Surface Modification and Functionalization of Polytetrafluoroethylene Films

Abstract

Argon plasma-pretreated polytetrafluoroethylene (PTFE) films were subjected to further surface modification by near-UV light-induced graft copolymerization with acrylic acid (AAc), sodium salt of styrenesulfonic acid (NaSS), and N,N-dimethylacrylamide (DMAA). The surface compositions and microstructures of the modified films were characterized by angle-resolved X-ray photoelectron spectroscopy (XPS). A stratified surface microstructure with a significantly higher substrate-to-graft chain ratio in the top surface layer than in the subsurface layer was always obtained for PTFE surface with a substantial amount of the hydrophilic graft.

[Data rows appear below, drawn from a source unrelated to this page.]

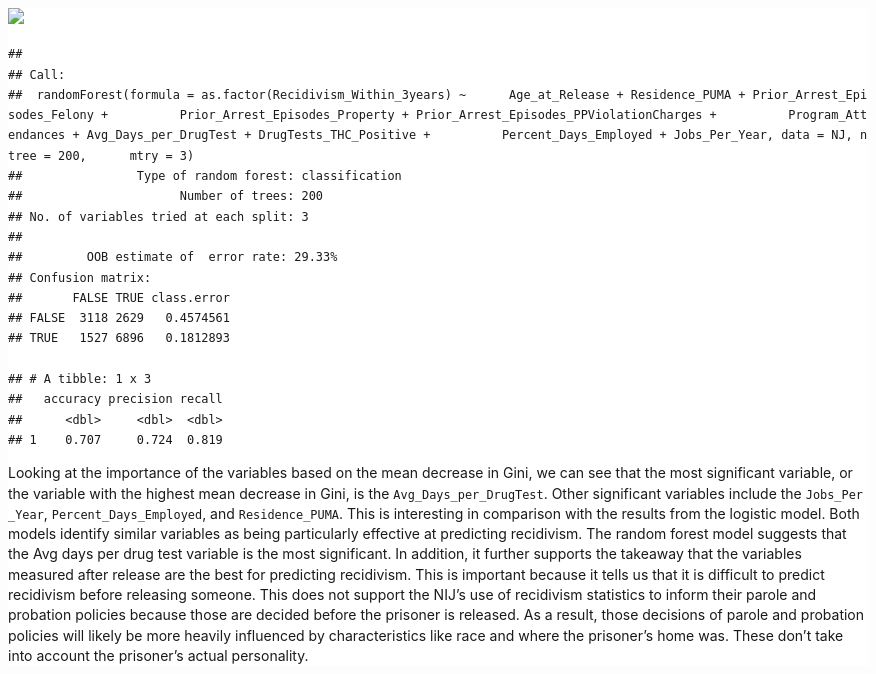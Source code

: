 ![](Final_Project_files/figure-gfm/unnamed-chunk-15-1.png)

    ## 
    ## Call:
    ##  randomForest(formula = as.factor(Recidivism_Within_3years) ~      Age_at_Release + Residence_PUMA + Prior_Arrest_Episodes_Felony +          Prior_Arrest_Episodes_Property + Prior_Arrest_Episodes_PPViolationCharges +          Program_Attendances + Avg_Days_per_DrugTest + DrugTests_THC_Positive +          Percent_Days_Employed + Jobs_Per_Year, data = NJ, ntree = 200,      mtry = 3) 
    ##                Type of random forest: classification
    ##                      Number of trees: 200
    ## No. of variables tried at each split: 3
    ## 
    ##         OOB estimate of  error rate: 29.33%
    ## Confusion matrix:
    ##       FALSE TRUE class.error
    ## FALSE  3118 2629   0.4574561
    ## TRUE   1527 6896   0.1812893

    ## # A tibble: 1 x 3
    ##   accuracy precision recall
    ##      <dbl>     <dbl>  <dbl>
    ## 1    0.707     0.724  0.819

Looking at the importance of the variables based on the mean decrease in
Gini, we can see that the most significant variable, or the variable
with the highest mean decrease in Gini, is the `Avg_Days_per_DrugTest`.
Other significant variables include the `Jobs_Per_Year`,
`Percent_Days_Employed`, and `Residence_PUMA`. This is interesting in
comparison with the results from the logistic model. Both models
identify similar variables as being particularly effective at predicting
recidivism. The random forest model suggests that the Avg days per drug
test variable is the most significant. In addition, it further supports
the takeaway that the variables measured after release are the best for
predicting recidivism. This is important because it tells us that it is
difficult to predict recidivism before releasing someone. This does not
support the NIJ’s use of recidivism statistics to inform their parole
and probation policies because those are decided before the prisoner is
released. As a result, those decisions of parole and probation policies
will likely be more heavily influenced by characteristics like race and
where the prisoner’s home was. These don’t take into account the
prisoner’s actual personality.
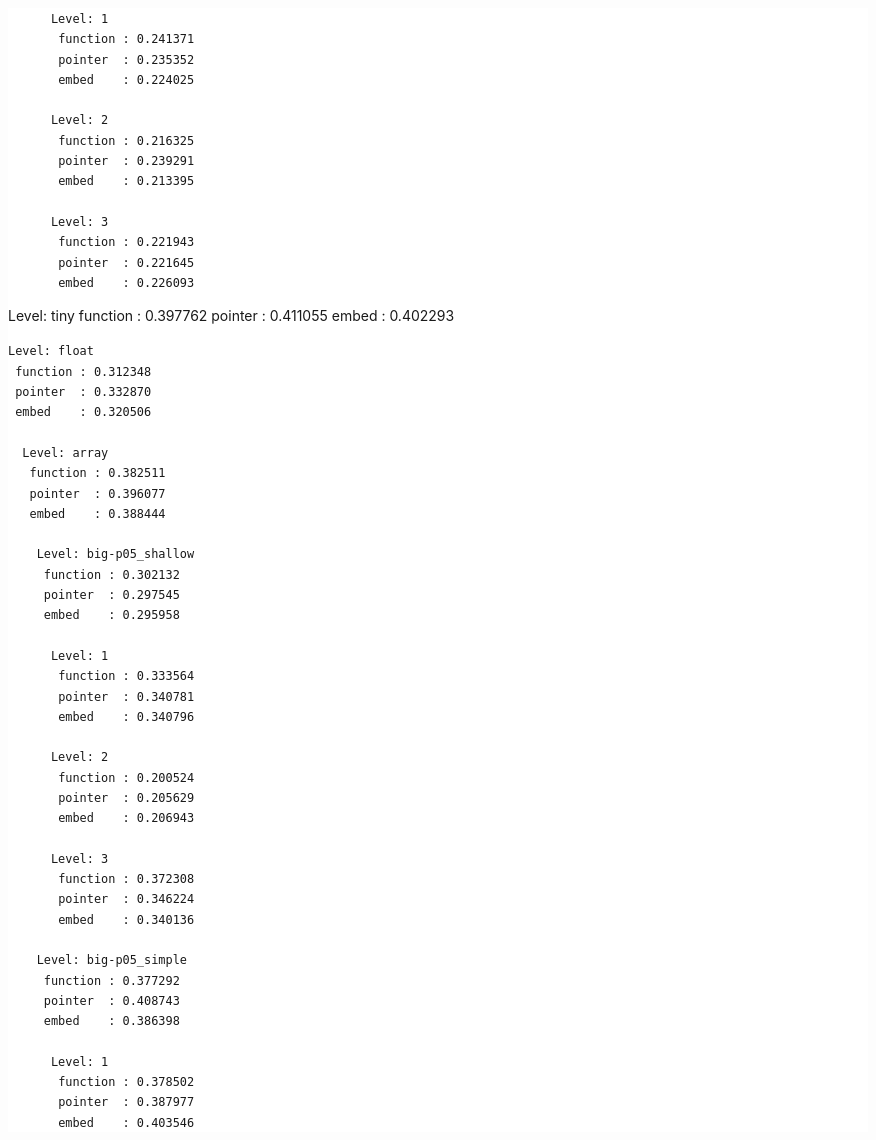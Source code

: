           Level: 1
           function : 0.241371
           pointer  : 0.235352
           embed    : 0.224025
           
          Level: 2
           function : 0.216325
           pointer  : 0.239291
           embed    : 0.213395
           
          Level: 3
           function : 0.221943
           pointer  : 0.221645
           embed    : 0.226093
           
  Level: tiny
   function : 0.397762
   pointer  : 0.411055
   embed    : 0.402293
   
    Level: float
     function : 0.312348
     pointer  : 0.332870
     embed    : 0.320506
     
      Level: array
       function : 0.382511
       pointer  : 0.396077
       embed    : 0.388444
       
        Level: big-p05_shallow
         function : 0.302132
         pointer  : 0.297545
         embed    : 0.295958
         
          Level: 1
           function : 0.333564
           pointer  : 0.340781
           embed    : 0.340796
           
          Level: 2
           function : 0.200524
           pointer  : 0.205629
           embed    : 0.206943
           
          Level: 3
           function : 0.372308
           pointer  : 0.346224
           embed    : 0.340136
           
        Level: big-p05_simple
         function : 0.377292
         pointer  : 0.408743
         embed    : 0.386398
         
          Level: 1
           function : 0.378502
           pointer  : 0.387977
           embed    : 0.403546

The stratified surface microstructure was consistent with the observed hysteresis in advancing and receding water contact angles. The graft yield increased with Ar plasma pretreatment time and monomer concentration. Covalent immobilization of trypsin on the AAc polymer-grafted PTFE films was facilitated by water-soluble carbodiimide (WSC). The effective enzyme activities increased initially with increasing surface concentration of the grafted AAc polymer but became saturated at a moderate AAc polymer concentration. The immobilized enzyme could still retain close to 30% of its original activity. Solution-coating of the polymeric acid-modified PTFE films with the emeraldine (EM) base of polyaniline readily resulted in an interfacial charge transfer interaction and a semiconductive PTFE surface.